From the first line to the last, repeat the records exactly and skip the pictures.

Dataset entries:
-- Opening Marker --

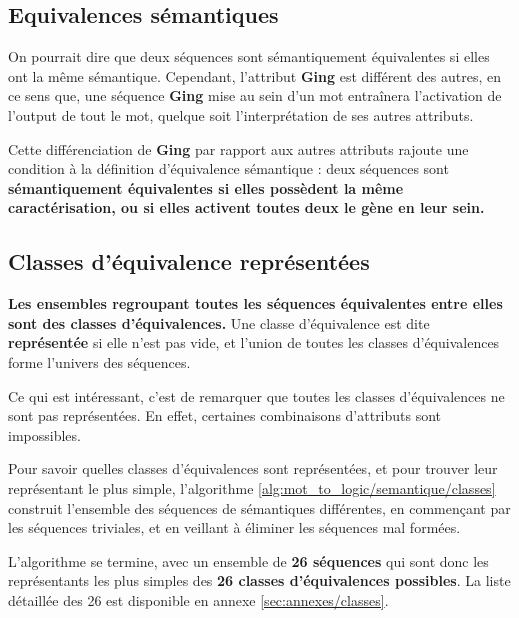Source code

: \subsection{Equivalences sémantiques}
\label{subsec:mot_to_logic/semantique/equivalences}
\par
On pourrait dire que deux séquences sont sémantiquement équivalentes si elles ont la même sémantique. Cependant, l'attribut \textbf{Ging} est différent des autres, en ce sens que, une séquence \textbf{Ging} mise au sein d'un mot entraînera l'activation de l'output de tout le mot, quelque soit l'interprétation de ses autres attributs.\\
\par
Cette différenciation de \textbf{Ging} par rapport aux autres attributs rajoute une condition à la définition d'équivalence sémantique : deux séquences sont \textbf{sémantiquement équivalentes si elles possèdent la même caractérisation, ou si elles activent toutes deux le gène en leur sein.}


\subsection{Classes d'équivalence représentées}
\label{subsec:mot_to_logic/semantique/classes}
\par
\textbf{Les ensembles regroupant toutes les séquences équivalentes entre elles sont des classes d'équivalences.} Une classe d'équivalence est dite \textbf{représentée} si elle n'est pas vide, et l'union de toutes les classes d'équivalences forme l'univers des séquences.
\par
Ce qui est intéressant, c'est de remarquer que toutes les classes d'équivalences ne sont pas représentées. En effet, certaines combinaisons d'attributs sont impossibles.\\
\par
Pour savoir quelles classes d'équivalences sont représentées, et pour trouver leur représentant le plus simple, l'algorithme \ref{alg:mot_to_logic/semantique/classes} construit l'ensemble des séquences de sémantiques différentes, en commençant par les séquences triviales, et en veillant à éliminer les séquences mal formées.
\par
L'algorithme se termine, avec un ensemble de \textbf{26 séquences} qui sont donc les représentants les plus simples des \textbf{26 classes d'équivalences possibles}. La liste détaillée des 26 est disponible en annexe \ref{sec:annexes/classes}.\\

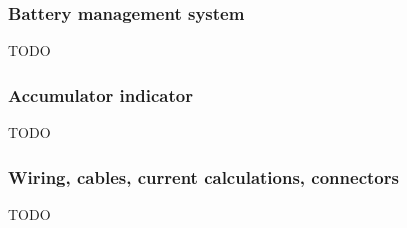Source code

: \documentclass{article}
\begin{document}
\subsubsection{Battery management system}

TODO

\subsubsection{Accumulator indicator}
TODO

\subsubsection{Wiring, cables, current calculations, connectors}

TODO
\end{document}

-- Closing Marker --

Answer section:
Source code

: \subsection{Equivalences sémantiques}
\label{subsec:mot_to_logic/semantique/equivalences}
\par
On pourrait dire que deux séquences sont sémantiquement équivalentes si elles ont la même sémantique. Cependant, l'attribut \textbf{Ging} est différent des autres, en ce sens que, une séquence \textbf{Ging} mise au sein d'un mot entraînera l'activation de l'output de tout le mot, quelque soit l'interprétation de ses autres attributs.\\
\par
Cette différenciation de \textbf{Ging} par rapport aux autres attributs rajoute une condition à la définition d'équivalence sémantique : deux séquences sont \textbf{sémantiquement équivalentes si elles possèdent la même caractérisation, ou si elles activent toutes deux le gène en leur sein.}


\subsection{Classes d'équivalence représentées}
\label{subsec:mot_to_logic/semantique/classes}
\par
\textbf{Les ensembles regroupant toutes les séquences équivalentes entre elles sont des classes d'équivalences.} Une classe d'équivalence est dite \textbf{représentée} si elle n'est pas vide, et l'union de toutes les classes d'équivalences forme l'univers des séquences.
\par
Ce qui est intéressant, c'est de remarquer que toutes les classes d'équivalences ne sont pas représentées. En effet, certaines combinaisons d'attributs sont impossibles.\\
\par
Pour savoir quelles classes d'équivalences sont représentées, et pour trouver leur représentant le plus simple, l'algorithme \ref{alg:mot_to_logic/semantique/classes} construit l'ensemble des séquences de sémantiques différentes, en commençant par les séquences triviales, et en veillant à éliminer les séquences mal formées.
\par
L'algorithme se termine, avec un ensemble de \textbf{26 séquences} qui sont donc les représentants les plus simples des \textbf{26 classes d'équivalences possibles}. La liste détaillée des 26 est disponible en annexe \ref{sec:annexes/classes}.\\

Source code

: \documentclass{article}
\begin{document}
\subsubsection{Battery management system}

TODO

\subsubsection{Accumulator indicator}
TODO

\subsubsection{Wiring, cables, current calculations, connectors}

TODO
\end{document}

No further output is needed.